For officials, restrictions such as needing to go to court, or gather evidence, are increasingly seen as an unjustifiable restrictions that waste their time, and they seek ‘quicker, easier’ powers that avoid such processes.
This means that everyday life is subject to a generalised tyranny, such that even if there is not a legal order, or a licence, or a code, you could still be asked to stop what you are doing.
This expansion of arbitrary power is presented as the route towards civility and decency, as an antidote to the ‘anti-social behaviour’ of neighbours and fellow citizens. Yet the truth is the opposite. We are left, not with civility and social order, but with the cowboy conduct of the petty official, who reprimands and lords it over people. You don’t know who or what they will target next; you don’t know when you will be ordered to stop whatever you are doing.
We are left not with politeness but with rudeness, not with community but with hostility, not with order but with chaos and anarchy.
Defending everyday freedom
The state takeover of everyday life is affecting the way we think, the language we use, and the way we relate to our fellow citizens. If you are issued with legal orders telling you what you can do in your home, the sphere in which you should feel comfortable and safe becomes a zone of coercion and threat. If we cannot carry out public activities in the streets, they are not our streets, and we are not citizens – just subjects who are given permission to travel from a to b or to the shops, so long as we do not try to do something without permission.

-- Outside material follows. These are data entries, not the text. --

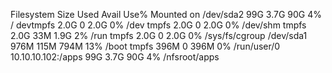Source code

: Filesystem          Size  Used Avail Use% Mounted on
/dev/sda2            99G  3.7G   90G   4% /
devtmpfs            2.0G     0  2.0G   0% /dev
tmpfs               2.0G     0  2.0G   0% /dev/shm
tmpfs               2.0G   33M  1.9G   2% /run
tmpfs               2.0G     0  2.0G   0% /sys/fs/cgroup
/dev/sda1           976M  115M  794M  13% /boot
tmpfs               396M     0  396M   0% /run/user/0
10.10.10.102:/apps   99G  3.7G   90G   4% /nfsroot/apps
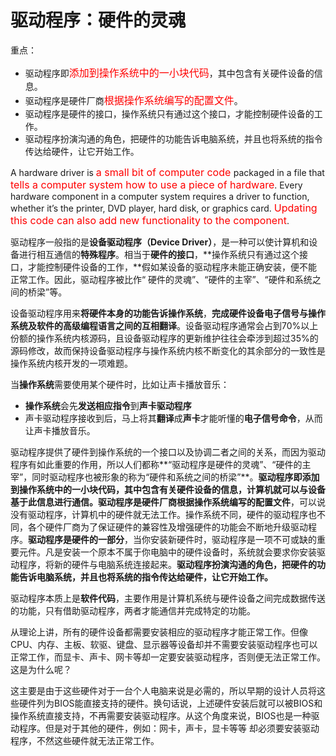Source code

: # 驱动程序：硬件的灵魂

重点：

- 驱动程序即<font size=3 color="red">添加到操作系统中的一小块代码</font>，其中包含有关硬件设备的信息。
- 驱动程序是硬件厂商<font size=3 color="red">根据操作系统编写的配置文件</font>。
- 驱动程序是硬件的接口，操作系统只有通过这个接口，才能控制硬件设备的工作。
- 驱动程序扮演沟通的角色，把硬件的功能告诉电脑系统，并且也将系统的指令传达给硬件，让它开始工作。

A hardware driver is <font size=3 color="red">a small bit of computer code </font>packaged in a file that <font size=3 color="red">tells a computer system how to use a piece of hardware</font>. Every hardware component in a computer system requires a driver to function, whether it’s the printer, DVD player, hard disk, or graphics card. <font size=3 color="red">Updating this code can also add new functionality to the component</font>.

驱动程序一般指的是**设备驱动程序（**Device Driver**）**，是一种可以使计算机和设备进行相互通信的**特殊程序**。相当于**硬件的接口**，**操作系统只有通过这个接口，才能控制硬件设备的工作，**假如某设备的驱动程序未能正确安装，便不能正常工作。因此，驱动程序被比作“ 硬件的灵魂”、“硬件的主宰”、“硬件和系统之间的桥梁”等。

设备驱动程序用来**将硬件本身的功能告诉操作系统**，**完成硬件设备电子信号与操作系统及软件的高级编程语言之间的互相翻译**。设备驱动程序通常会占到70%以上份额的操作系统内核源码，且设备驱动程序的更新维护往往会牵涉到超过35%的源码修改，故而保持设备驱动程序与操作系统内核不断变化的其余部分的一致性是操作系统内核开发的一项难题。

当**操作系统**需要使用某个硬件时，比如让声卡播放音乐：

- **操作系统**会先**发送相应指令**到**声卡驱动程序**
- 声卡驱动程序接收到后，马上将其**翻译**成**声卡**才能听懂的**电子信号命令**，从而让声卡播放音乐。

驱动程序提供了硬件到操作系统的一个接口以及协调二者之间的关系，而因为驱动程序有如此重要的作用，所以人们都称**“驱动程序是硬件的灵魂”、“硬件的主宰”，同时驱动程序也被形象的称为“硬件和系统之间的桥梁”**。**驱动程序即添加到操作系统中的一小块代码，其中包含有关硬件设备的信息，计算机就可以与设备基于此信息进行通信。驱动程序是硬件厂商根据操作系统编写的配置文件**，可以说没有驱动程序，计算机中的硬件就无法工作。操作系统不同，硬件的驱动程序也不同，各个硬件厂商为了保证硬件的兼容性及增强硬件的功能会不断地升级驱动程序。**驱动程序是硬件的一部分**，当你安装新硬件时，驱动程序是一项不可或缺的重要元件。凡是安装一个原本不属于你电脑中的硬件设备时，系统就会要求你安装驱动程序，将新的硬件与电脑系统连接起来。**驱动程序扮演沟通的角色，把硬件的功能告诉电脑系统，并且也将系统的指令传达给硬件，让它开始工作。**

驱动程序本质上是**软件代码**，主要作用是计算机系统与硬件设备之间完成数据传送的功能，只有借助驱动程序，两者才能通信并完成特定的功能。

从理论上讲，所有的硬件设备都需要安装相应的驱动程序才能正常工作。但像CPU、内存、主板、软驱、键盘、显示器等设备却并不需要安装驱动程序也可以正常工作，而显卡、声卡、网卡等却一定要安装驱动程序，否则便无法正常工作。这是为什么呢？

这主要是由于这些硬件对于一台个人电脑来说是必需的，所以早期的设计人员将这些硬件列为BIOS能直接支持的硬件。换句话说，上述硬件安装后就可以被BIOS和操作系统直接支持，不再需要安装驱动程序。从这个角度来说，BIOS也是一种驱动程序。但是对于其他的硬件，例如：网卡，声卡，显卡等等 却必须要安装驱动程序，不然这些硬件就无法正常工作。

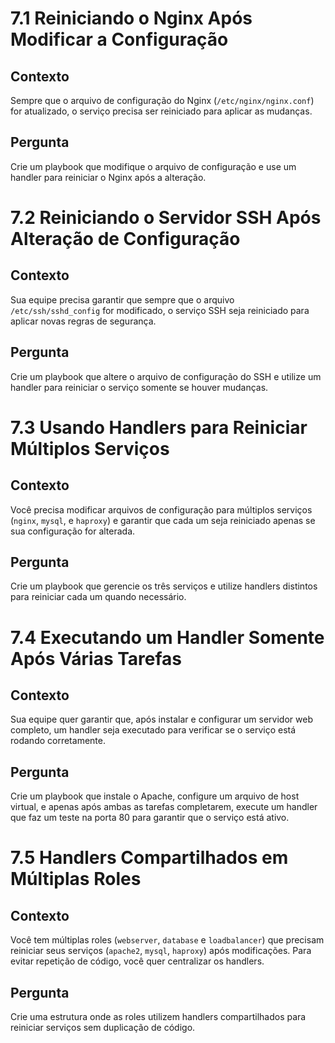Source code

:# 7.1 Reiniciando o Nginx Após Modificar a Configuração

## Contexto
Sempre que o arquivo de configuração do Nginx (`/etc/nginx/nginx.conf`) for atualizado, o serviço precisa ser reiniciado para aplicar as mudanças.

## Pergunta
Crie um playbook que modifique o arquivo de configuração e use um handler para reiniciar o Nginx após a alteração.

# 7.2 Reiniciando o Servidor SSH Após Alteração de Configuração

## Contexto
Sua equipe precisa garantir que sempre que o arquivo `/etc/ssh/sshd_config` for modificado, o serviço SSH seja reiniciado para aplicar novas regras de segurança.

## Pergunta
Crie um playbook que altere o arquivo de configuração do SSH e utilize um handler para reiniciar o serviço somente se houver mudanças.

# 7.3 Usando Handlers para Reiniciar Múltiplos Serviços

## Contexto
Você precisa modificar arquivos de configuração para múltiplos serviços (`nginx`, `mysql`, e `haproxy`) e garantir que cada um seja reiniciado apenas se sua configuração for alterada.

## Pergunta
Crie um playbook que gerencie os três serviços e utilize handlers distintos para reiniciar cada um quando necessário.

# 7.4 Executando um Handler Somente Após Várias Tarefas

## Contexto
Sua equipe quer garantir que, após instalar e configurar um servidor web completo, um handler seja executado para verificar se o serviço está rodando corretamente.

## Pergunta
Crie um playbook que instale o Apache, configure um arquivo de host virtual, e apenas após ambas as tarefas completarem, execute um handler que faz um teste na porta 80 para garantir que o serviço está ativo.

# 7.5 Handlers Compartilhados em Múltiplas Roles

## Contexto
Você tem múltiplas roles (`webserver`, `database` e `loadbalancer`) que precisam reiniciar seus serviços (`apache2`, `mysql`, `haproxy`) após modificações. Para evitar repetição de código, você quer centralizar os handlers.

## Pergunta
Crie uma estrutura onde as roles utilizem handlers compartilhados para reiniciar serviços sem duplicação de código.
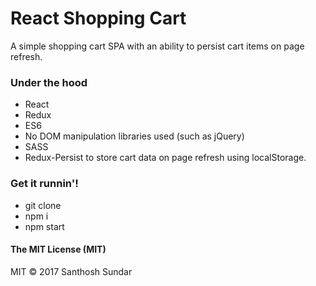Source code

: # React Shopping Cart
A simple shopping cart SPA with an ability to persist cart items on page refresh. 

### Under the hood

* React
* Redux
* ES6
* No DOM manipulation libraries used (such as jQuery)
* SASS
* Redux-Persist to store cart data on page refresh using localStorage.

### Get it runnin'!
* git clone
* npm i
* npm start

#### The MIT License (MIT)
MIT © 2017 Santhosh Sundar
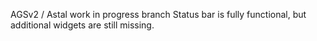 AGSv2 / Astal work in progress branch
Status bar is fully functional, but additional widgets are still missing.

If we cannot have a reasonable conversation with our neighbour, to negotiate everyday conflicts or disagreements, and can only talk through the medium of council-issued legal orders, then we cannot relate to others or resolve problems for ourselves. Whenever we face a problem, we must reach for the hotline or official complaint form: they are our adversaries rather than fellows with whom we share a common world.
The state’s proper role is to identify and prosecute defined crimes – theft, abuse, assault, or criminal damage, where one person’s actions interfere with the rights of another. It is not to supervise the sleeping spots of homeless people, or tell arguing neighbours they can’t look at one another.
The state also has a role in the provision of services, and practical support – services that are being withdrawn, whether that is for homeless people or those with mental health problems. Rather than issue fines for urination and constantly ‘move on’ homeless people, local authorities could open free public toilets. Rather than issue legal orders and take homeless people to court, they could provide some hostel beds.
Coercion is fast becoming the primary state service. This is a waste of public resources as well as being socially destructive.
The truth is that only free everyday life can be the source of civility and social order. A city street is made pleasant by the things people do within it. A busker on a busy crossroads makes a dull spot beautiful: their music is a gift, and you thank them with a donation and a kind word. To be free is not to lord it over people, to poke them in the eye – it is to enter the space of free relations, where we negotiate and associate with others, and assume the pleasures and responsibilities of citizenship.
It is only when we are free that we can feel the warmth and vibrancy of a life lived in common, and this can inspire us to public actions.
The current consensus holds that freedom is barbarism, and the state is civility. The truth is the opposite – it is today’s state that is barbarism. Rather than letting the state sink us more and more into barbarism, we must hold the line, and defend the spaces within which we can be free. This is the only way in which our everyday lives can be the source of pleasure, elevation, and respect.